4.3. Membrane Protein (M2) Extracellular Region (M2e) as a Candidate Universal Immunogen for Vaccine Design
Membrane protein (M2) is a transmembrane protein consisting of 96 amino acids divided into extracellular, transmembrane and cytoplasmic regions, and is usually present as a tetramer on the surface of the influenza virus vesicle membrane, forming a proton-selective ion channel regulated by pH, which is activated in an acidic environment at low pH, allowing the proton to be pumped into the viral particle, participating in the processes of viral exfoliation. The extracellular region of the M2 protein, known as M2e, contains only 24 amino acid residues and is exposed on the surface of the viral capsid or on the surface of infected cells and is associated with the assembly of nascent viral particles. Because M2e is highly conserved across different strains and subtypes of influenza viruses, it can induce a cross-protective immune response, making it an attractive target during the development of a universal influenza vaccine. Previous experiments have demonstrated that anti-M2e antibodies bind strongly to M2e bound at the host cell surface and inhibit viral replication and outgrowth, thus producing protection in animals. Due to the weak immunogenicity of M2e itself, many strategies have been used to enhance the immunogenicity of M2e-based vaccines [63].
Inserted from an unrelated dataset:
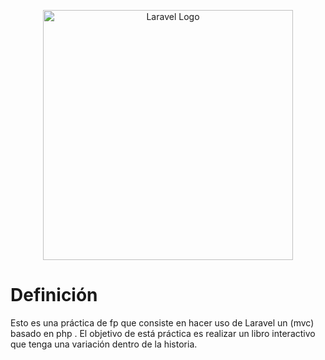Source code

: <p align="center"><a href="https://laravel.com" target="_blank"><img src="https://raw.githubusercontent.com/laravel/art/master/logo-lockup/5%20SVG/2%20CMYK/1%20Full%20Color/laravel-logolockup-cmyk-red.svg" width="400" alt="Laravel Logo"></a></p>

# Definición

Esto es una práctica de fp que consiste en hacer uso de Laravel un (mvc) basado en php . El objetivo de está práctica es realizar un libro interactivo que tenga una variación dentro de la historia.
For example, by increasing the density of M2e epitopes in vaccines to significantly improve immunogenicity and efficacy, Krishnavajhala et al., expressed M2e peptides at high density on Sindbis virus and immunized mice with M2e-specific antibodies that protected them from lethal virulence attack of influenza A virus [64]. Furthermore, they self-assembled multiple tandem repeats of M2e into M2e VLP, which was then incorporated into the polymer delivery system AS04 and subcutaneously immunized mice showing immunogenic potential [65]. Additionally, Xu et al., coupled M2e with a cross-reactive substance (CRM197) to synthesize a novel vaccine, M2e-CRM197, which induced anti-M2e antibodies after immunization of mice, and the induction efficiency was higher than the M2e alone group, exhibiting higher immunogenicity [66]. INGROLE et al., coupled M2e to gold nanoparticles (AuNPs) and added the TLR9 agonist CpG as an adjuvant to develop a broadly protective influenza A vaccine [67]. These influenza M2e epitope-based vaccine designs show promise for the development of a universal vaccine for influenza.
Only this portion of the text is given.